Крупная авария в биологическом комплексе унесла много жизней. Мутное облако смерти разнеслось на тысячи километров. Биологический комплекс занимался переработкой мусорных отходов, из которых производили топливо и газ. На одной из фабрик произошла утечка штамма сибирской язвы, новой наиболее страшной формы, которая превосходила по своей убийственной силе чуму средневековой Европы. После аварии жертв стало больше. Лекарств катастрофически не хватало, люди умирали, так и не получив вакцину. Правительство России заключило контракт на поставку необходимых медикаментов с Зелёного континента — Африки.


Люди продолжают умирать, и их становится всё меньше.

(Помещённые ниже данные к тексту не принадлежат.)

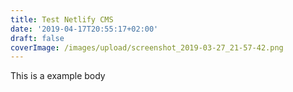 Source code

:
 ```yaml
---
title: Test Netlify CMS
date: '2019-04-17T20:55:17+02:00'
draft: false
coverImage: /images/upload/screenshot_2019-03-27_21-57-42.png
---
```

This is a example body
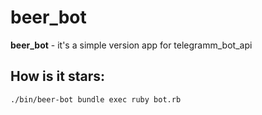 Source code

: # beer_bot

**beer_bot** - it's a simple version app for telegramm_bot_api
## How is it stars:
```sh
./bin/beer-bot bundle exec ruby bot.rb
``` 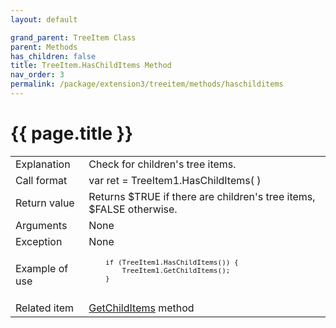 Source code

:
 ```yaml
---
layout: default

grand_parent: TreeItem Class
parent: Methods
has_children: false
title: TreeItem.HasChildItems Method
nav_order: 3
permalink: /package/extension3/treeitem/methods/haschilditems
---
```

# {{ page.title }}

<table>
  <tr>
    <td>Explanation</td>
    <td colspan="2">Check for children's tree items.</td>
  </tr>
  <tr>
    <td>Call format</td>
    <td colspan="2">var ret = TreeItem1.HasChildItems( )</td>
  </tr>
  <tr>
    <td>Return value</td>
    <td colspan="2">Returns $TRUE if there are children's tree items, $FALSE otherwise.</td>
  </tr>  
  <tr>
    <td>Arguments</td>
    <td colspan="2">None</td>
  </tr>
  <tr>
    <td>Exception</td>
    <td colspan="2">None</td>
  </tr>
  <tr>
    <td>Example of use</td>
    <td colspan="2"><code><pre>
    if (TreeItem1.HasChildItems()) {
        TreeItem1.GetChildItems();
    }
    </pre></code></td>
  </tr>
  <tr>
    <td>Related item</td>
    <td colspan="2"><a href="/package/extension3/treeitem/methods/getchilditems">GetChildItems</a> method</td>
  </tr>
</table>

Робинс сделал глоток из фляжки и, набрав код в телефоне, посмотрел, сколько у него осталось монет. Ему с Руаной предстоял долгий путь в порт Тарифы, где могла улыбнуться удача.


Чем ближе он подъезжал к Большому пути, тем больше становился гудящий поток машин. Одни надрывно пыхтели и сигналили, другие обречённо плелись в гуще потока. Из раскрытых окон автомобилей вырывались, словно испуганные птицы, крики. Люди спешили до рассвета пересечь путь пыльной дороги, так как ночью тут орудовали многочисленные банды головорезов. Разбойники знали, что этот путь в Тарифу последний шанс для многих. Люди, направляющиеся в порт, везли с собой ценные вещи, деньги и воду.


Удушливый дым от выхлопных газов сделал грязный воздух удушливым и отвратительным. Робинс закрыл окно, однако не стал включать кондиционер. Необходимо было экономить бензин, так как на подъезде к Тарифе его стоимость становилась просто бешеной. Он включил приёмник, чтобы немного отвлечься, и улыбнулся при звуке знакомой пени. Музыка из старого фильма «История любви» сейчас стала настоящей классикой. Она навевала приятные воспоминания. Тим закрыл глаза. Руана. Мысли о ней были самым светлым за последние годы в этом аду.


Тим знал, что на подъезде к городу их будет ждать военизированная охрана. Потом проверка документов, отпечатков пальцев и унизительная процедура досмотра. Дальше собеседование, на котором будет ясно, нужен ли он Новой Африке, Земле Обетованной, как её теперь называли.

В начале 21 века именно из-за воды на Ближнем Востоке разразились войны. Алчные замыслы Америка и Европа маскировали войной с мировым терроризмом. На самом деле их целью была вода в Ливии, которая и стала яблоком раздора. На рубеже тысячелетий Муарам Каддафи — вождь народа Ливии — собрал лидеров ведущих африканских государств и объявил о строительстве рукотворной реки. С конца двадцатого века началось грандиозное строительство. Проект Рукотворной реки был даже занесён в Книгу рекордов Гиннеса…. Однако

Мечтам было не суждено сбыться.


Наконец-то гудящий поток машин поредел, и Робинс направился по пыльной дороге в Грасалему. Старичок «Додж» был сильно разбит и, качаясь по ухабам, кряхтел потрёпанной подвеской. Робинс вспоминал встречу с Руаной, которая сама была родом из Новой Африки. Она занималась благотворительной помощью голодающим детям Европы и вместе с коллегами пришла ему на помощь, умирающему в ледяной пустыне предгорий Швейцарии. Тогда у него были трудные времена, когда он остался без машины, жилья и денег.

Потом дружба переросла в нечто большее. Когда-то люди называли это любовью, ну, а сейчас может, просто привязанностью. Робинс не знал, как назвать чувство, вспыхнувшее между ними.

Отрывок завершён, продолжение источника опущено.